Last Friday, we traveled to a little town named Jenesano, about a 3 hour drive north of Bogota. As part of its humanitarian services, the Church supports a a small organization set up to provide services to severely disabled children/adults. About 75 children/adults participate in this important, but poor facility. The Church's support (a new stove, a fancy saw for the workshop, a sewing machine, etc.) has been very imporant and we went to Jenesano to officially present the Church's contribution. There was a very long tour of the facility (the director made certain we saw every room and heard an account of what it was for), a sort of official ceremony with the signing of documents, photographs, and a fine lunch featuring trucha (trout). The little town of Jenesano is surrounded by beautiful rural mountain scenery. We have attached a couple of photographs.

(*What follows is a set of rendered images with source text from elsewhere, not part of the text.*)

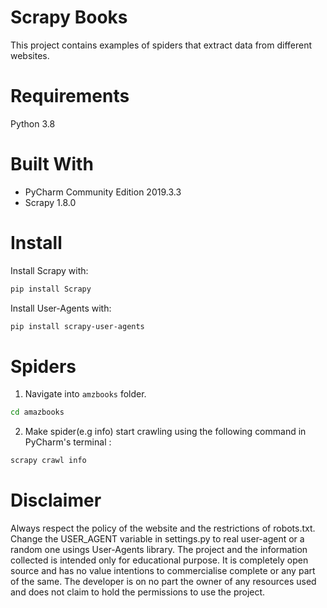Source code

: # Scrapy  Books
This project contains examples of spiders that extract data from different websites.

# Requirements

Python 3.8

# Built With

- PyCharm Community Edition 2019.3.3
- Scrapy 1.8.0

# Install

Install Scrapy with:
```sh
pip install Scrapy
```

Install User-Agents with:
```sh
pip install scrapy-user-agents
```

# Spiders
1. Navigate into `amzbooks` folder.
```sh
cd amazbooks
```

2. Make  spider(e.g info) start crawling using  the following command in PyCharm's terminal :

```sh
scrapy crawl info
```

# Disclaimer
Always respect the policy of the website and the restrictions of robots.txt.
Change the USER_AGENT variable in settings.py to real user-agent or  a random one usings User-Agents library.
The project and the information collected is intended only for educational purpose. It is completely open source and has no value intentions to commercialise complete or any part of the same. The developer is on no part the owner of any resources used and does not claim to hold the permissions to use the project.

We went out to the temple last week to buy some oxygen absorbers for Carolyn's home storage presentation. It's a very modest little distribution center, next to the temple. The distribution center has one attendant, no cash register, no access to the shelves and materials. There were boxes of Church CDs and DVDs littering the floor throughout the little room. There must have been a special sale going on because a long line of people were buying lots of the CDs and DVDs and temple garments for $1,000 pesos (less than $1 american). We finally got our modest purchases and went out to look at the lovely Bogota temple. Here are a couple of photographs.